There are, of course, other types of auditorium and platform than that of the theatre. Churches, lecture halls, and the chambers of legislative assemblies are planned with the same general end of making a person or persons at one part of the room audible and visible to many persons gathered in another part. The ready defense of much bad planning in school auditoriums is that they were not modelled after theatres but after one of these other forms. To-day this will not serve as a defense. Interest in the drama is too widespread, and recognition of the social potency of the theatre is too general. And whereas none of these other forms of audience chamber meets the needs of the theatre, a well-planned theatre can serve any use to which a gathered community may care to put it.

The rocks which threaten disaster to our intent to devise a room which may serve as theatre, assembly hall, chapel, or whatever, are, if we go to beginnings, the traditional form of the theatre and its traditional décor. In the latter, time has wrought many changes. It was once felt that a theatre was not a theatre if it was not adorned with a wealth of gilded cupids, masks, tambours, and daggers, surrounded by stucco wreaths and garlands in high relief, and interspaced with pictured panels of the muses, especially those most at home in a playhouse. And, indeed, about those old houses, their garishness now mellowed, there is a glamor peculiarly of the theatre, and a sweet mustiness in the air bespeaking audiences of perfumed ladies, long since dead, the grease-paint and pomade of a long line of players, old scenery, the fine fustian of the old plays. It is somewhat like the odor in a garret stored with the treasures of our grandparents, or the mustiness of an old book. But these are faded flowers that cannot be brought to life, and the theatre of to-day, its plays and its players, are moved by a different spirit. Whatever lure these tinselly old temples have is a reminiscent one. To-day, there may be found theatres with the simplicity and peace of a church, the unobtrusive luxury of the drawing-room, and even, by overshooting the mark of simplicity, the bareness of the lecture-room or the legislative chamber.

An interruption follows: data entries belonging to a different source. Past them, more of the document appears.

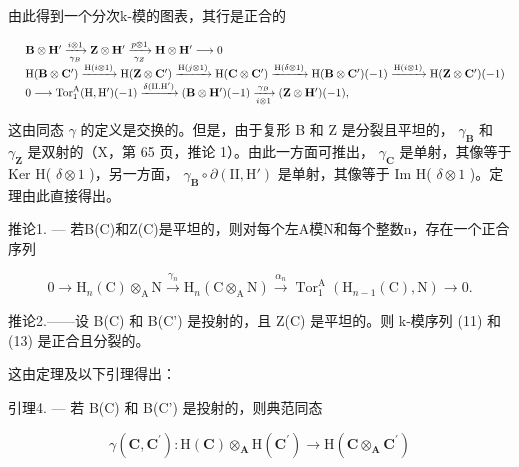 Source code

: 由此得到一个分次k-模的图表，其行是正合的

\[
\begin{array}{r l} & \mathbf {B} \otimes \mathbf {H} ^ {\prime} \xrightarrow [ \gamma_ {B} ]{i \otimes 1} \mathbf {Z} \otimes \mathbf {H} ^ {\prime} \xrightarrow [ \gamma_ {Z} ]{p \otimes 1} \mathbf {H} \otimes \mathbf {H} ^ {\prime} \longrightarrow 0 \\ & \mathrm{H} (\mathbf {B} \otimes \mathbf {C} ^ {\prime}) \xrightarrow {\mathrm{H} (i \otimes 1)} \mathrm{H} (\mathbf {Z} \otimes \mathbf {C} ^ {\prime}) \xrightarrow {\mathrm{H} (j \otimes 1)} \mathrm{H} (\mathbf {C} \otimes \mathbf {C} ^ {\prime}) \xrightarrow {\mathrm{H} (\delta \otimes 1)} \mathrm{H} (\mathbf {B} \otimes \mathbf {C} ^ {\prime}) (- 1) \xrightarrow {\mathrm{H} (i \otimes 1)} \mathrm{H} (\mathbf {Z} \otimes \mathbf {C} ^ {\prime}) (- 1) \\ & 0 \longrightarrow \operatorname{Tor} _ {1} ^ {\mathrm{A}} (\mathrm{H}, \mathrm{H} ^ {\prime}) (- 1) \xrightarrow {\delta (\mathrm{II.H} ^ {\prime})} (\mathbf {B} \otimes \mathbf {H} ^ {\prime}) (- 1) \xrightarrow [ i \otimes 1 ]{\gamma_ {B}} (\mathbf {Z} \otimes \mathbf {H} ^ {\prime}) (- 1), \end{array}
\]

这由同态 \(\gamma\) 的定义是交换的。但是，由于复形 B 和 Z 是分裂且平坦的， \(\gamma_{\mathbf{B}}\) 和 \(\gamma_{\mathbf{Z}}\) 是双射的（X，第 65 页，推论 1）。由此一方面可推出， \(\gamma_{\mathbf{C}}\) 是单射，其像等于 Ker H( \(\delta \otimes 1\) )，另一方面， \(\gamma_{\mathbf{B}} \circ \partial(\mathrm{II}, \mathrm{H}')\) 是单射，其像等于 Im H( \(\delta \otimes 1\) )。定理由此直接得出。

推论1. --- 若B(C)和Z(C)是平坦的，则对每个左A模N和每个整数n，存在一个正合序列

\[
0 \longrightarrow \mathrm{H} _ {n} (\mathrm{C}) \otimes_ {\mathrm{A}} \mathrm{N} \xrightarrow {\gamma_ {n}} \mathrm{H} _ {n} (\mathrm{C} \otimes_ {\mathrm{A}} \mathrm{N}) \xrightarrow {\alpha_ {n}} \operatorname{Tor} _ {1} ^ {\mathrm{A}} \left(\mathrm{H} _ {n - 1} (\mathrm{C}), \mathrm{N}\right) \longrightarrow 0.\tag{13}
\]

推论2.——设 B(C) 和 B(C') 是投射的，且 Z(C) 是平坦的。则 k-模序列 (11) 和 (13) 是正合且分裂的。

这由定理及以下引理得出：

引理4. --- 若 B(C) 和 B(C') 是投射的，则典范同态

\[
\gamma (\mathbf {C}, \mathbf {C} ^ {\prime}): \mathrm{H} (\mathbf {C}) \otimes_ {\mathbf {A}} \mathrm{H} (\mathbf {C} ^ {\prime}) \rightarrow \mathrm{H} (\mathbf {C} \otimes_ {\mathbf {A}} \mathbf {C} ^ {\prime})
\]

The greater sincerity that has come into the theatre, and that fear of romance that marks the first decade or more of the Twentieth Century, did much to overcome traditional over-elaboration. There has come, too, a marked freedom from tradition in the planning of the usual large show-houses. The more modern theatres are, for the most part, free from those glaring structural ineptitudes that several centuries of custom had imposed. In Germany especially (the traditional form of the theatre did not develop there), great progress has been made, and the theatres of such architects as Max Littmann and Oskar Kaufmann serve as models. Stage machinery in Germany has been brought to a point of perfection not yet reached in any other country. Lautenschlager, Brandt, and Fortuny (a Spaniard) have contributed inventions that have only occasionally been experimented with in this country, and then somewhat half-heartedly.

Tradition clings close to its native heath, nevertheless, and in England, to which America looks first, perhaps, and in the Latin countries, it has enough vitality still to be a source of danger. It may be worth while to scan the history of the tradition, especially from the “front of the house”, before we consider the stage itself. For it is from here that the gravest criticism against a stage can be made,—that it is not easily visible from all parts of the house.[1]

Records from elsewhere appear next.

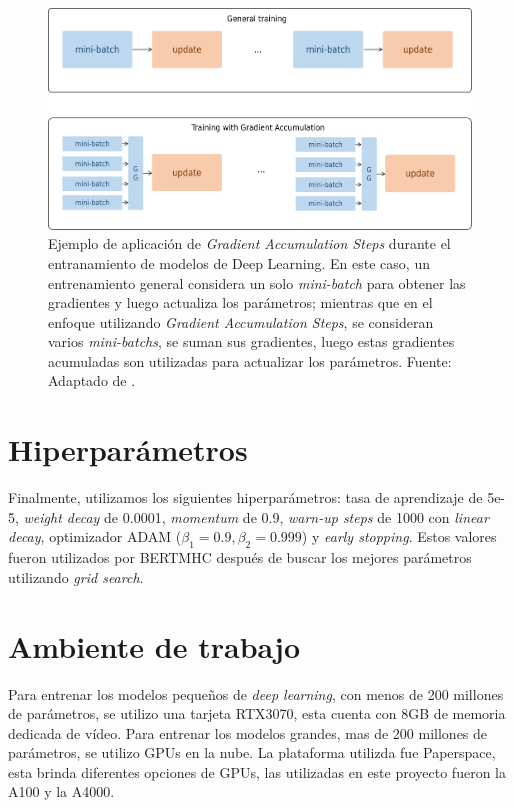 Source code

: \begin{figure}[H]
	\centering
	\includegraphics[width=\textwidth]{../img/proposal/gas_own}	
	\caption[Ejemplo de aplicación de \textit{Gradient Accumulation Steps}]{Ejemplo de aplicación de \textit{Gradient Accumulation Steps} durante el entranamiento de modelos de Deep Learning. En este caso, un entrenamiento general considera un solo \textit{mini-batch} para obtener las gradientes y luego actualiza los parámetros; mientras que en el enfoque utilizando \textit{Gradient Accumulation Steps}, se consideran varios \textit{mini-batchs}, se suman sus gradientes, luego estas gradientes acumuladas son utilizadas para actualizar los parámetros.  Fuente: Adaptado de  \cite{prince2023understanding}.}		
	\label{fig:gas_example}
\end{figure}



\section{Hiperparámetros}\label{sec:hyperparam}
Finalmente, utilizamos los siguientes hiperparámetros: tasa de aprendizaje de 5e-5, \textit{weight decay} de 0.0001, \textit{momentum} de 0.9, \textit{warn-up steps} de 1000 con \textit{linear decay}, optimizador ADAM ($\beta_1 = 0.9, \beta_2=0.999$) y \textit{early stopping}. Estos valores fueron utilizados por BERTMHC \citep{cheng2021bertmhc} después de buscar los mejores parámetros utilizando \textit{grid search}.

\section{Ambiente de trabajo}

Para entrenar los modelos pequeños de \textit{deep learning}, con menos de 200 millones de parámetros, se utilizo una tarjeta RTX3070, esta cuenta con 8GB de memoria dedicada de vídeo. Para entrenar los modelos grandes, mas de 200 millones de parámetros, se utilizo GPUs en la nube. La plataforma utilizda fue Paperspace, esta brinda diferentes opciones de GPUs, las utilizadas en este proyecto fueron la A100 y la A4000.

[1] I shall not consider it expedient, in any part of this discussion, to go into questions of engineering detail. It is assumed that the architect is equipped or will equip himself with such technical knowledge. Nor shall I refer to structural modifications brought about by the regulations of Boards of Fire Underwriters. These matters have been treated more or less efficiently in several other works, to which reference will be found in the Appendix.

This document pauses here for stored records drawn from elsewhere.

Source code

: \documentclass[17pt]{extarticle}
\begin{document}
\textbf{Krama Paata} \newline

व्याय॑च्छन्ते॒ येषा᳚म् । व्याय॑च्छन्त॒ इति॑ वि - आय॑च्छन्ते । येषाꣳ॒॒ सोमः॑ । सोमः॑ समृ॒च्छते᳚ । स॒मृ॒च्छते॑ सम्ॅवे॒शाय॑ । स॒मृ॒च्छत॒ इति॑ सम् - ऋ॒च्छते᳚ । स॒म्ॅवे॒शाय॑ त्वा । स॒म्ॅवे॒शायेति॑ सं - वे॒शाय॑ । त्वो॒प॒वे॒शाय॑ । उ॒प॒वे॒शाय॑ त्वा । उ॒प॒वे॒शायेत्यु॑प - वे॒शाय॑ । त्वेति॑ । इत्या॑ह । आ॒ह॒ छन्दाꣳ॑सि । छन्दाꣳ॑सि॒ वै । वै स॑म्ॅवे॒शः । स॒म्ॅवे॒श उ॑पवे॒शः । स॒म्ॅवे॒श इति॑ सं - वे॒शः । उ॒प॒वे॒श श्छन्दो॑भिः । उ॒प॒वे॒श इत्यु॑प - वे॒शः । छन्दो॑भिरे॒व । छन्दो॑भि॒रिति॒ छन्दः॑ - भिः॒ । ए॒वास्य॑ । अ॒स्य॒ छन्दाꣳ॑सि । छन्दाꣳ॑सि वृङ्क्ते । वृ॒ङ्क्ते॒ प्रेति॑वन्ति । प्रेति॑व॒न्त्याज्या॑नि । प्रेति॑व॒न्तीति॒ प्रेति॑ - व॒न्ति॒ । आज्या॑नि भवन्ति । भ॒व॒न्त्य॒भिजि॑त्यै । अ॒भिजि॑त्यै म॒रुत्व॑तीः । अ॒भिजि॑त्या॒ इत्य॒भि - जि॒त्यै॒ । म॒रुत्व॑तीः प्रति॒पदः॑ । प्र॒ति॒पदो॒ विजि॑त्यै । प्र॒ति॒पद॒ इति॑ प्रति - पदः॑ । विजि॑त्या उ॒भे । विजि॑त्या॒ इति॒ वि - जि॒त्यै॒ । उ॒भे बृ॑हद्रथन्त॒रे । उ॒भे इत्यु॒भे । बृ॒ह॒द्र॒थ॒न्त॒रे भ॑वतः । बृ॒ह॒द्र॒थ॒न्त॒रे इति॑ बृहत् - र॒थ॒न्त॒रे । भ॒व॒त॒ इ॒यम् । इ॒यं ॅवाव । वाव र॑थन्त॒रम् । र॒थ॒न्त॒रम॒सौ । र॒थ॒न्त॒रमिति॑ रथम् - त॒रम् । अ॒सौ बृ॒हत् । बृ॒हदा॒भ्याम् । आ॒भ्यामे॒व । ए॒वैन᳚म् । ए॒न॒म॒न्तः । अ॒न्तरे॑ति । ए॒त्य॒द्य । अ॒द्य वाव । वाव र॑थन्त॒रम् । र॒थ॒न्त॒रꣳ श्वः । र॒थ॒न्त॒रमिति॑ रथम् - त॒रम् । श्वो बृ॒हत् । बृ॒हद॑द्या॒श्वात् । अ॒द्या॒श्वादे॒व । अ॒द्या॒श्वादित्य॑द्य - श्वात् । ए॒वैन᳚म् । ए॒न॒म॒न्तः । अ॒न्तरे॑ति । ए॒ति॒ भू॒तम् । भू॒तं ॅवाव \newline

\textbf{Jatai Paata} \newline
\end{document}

The form of the stage and the manner in which it has been used have, throughout the history of the theatre, been the primary factors in determining the shape of the auditorium. The Greek theatre was devoted to a ceremonial drama in honor of Dionysus, acted about an altar erected to him. So the stage took the form of a circular space with an altar in the center. The seating was arranged in concentric tiers, with the altar as a center, and more than half surrounded the stage space or orchestra. Tangent to this circle, and perpendicular to a line drawn through the center of the seating space, was built the skene, or back scene. At first, this was merely a dressing tent; later it was a wall, of wood or stone, masking the dressing-rooms of the actors. It was pierced with doors, giving access to the stage before it, and served as the palace, temple, or city wall, in front of which the scene of the play was laid. There is no satisfactory evidence that it gave on to a raised space conforming to the later stage platform. Chorus and actors were on the ground level of the orchestra. All the seats being raised, the spectator looked down upon the action of the play, and all the seats were set on radial lines drawn from the altar or center of the orchestra.

Stage of the Teatro Farnese at Parma, Italy. An
example of the picture-frame stage set into the
plastic stage of an antique theatre. See page 18.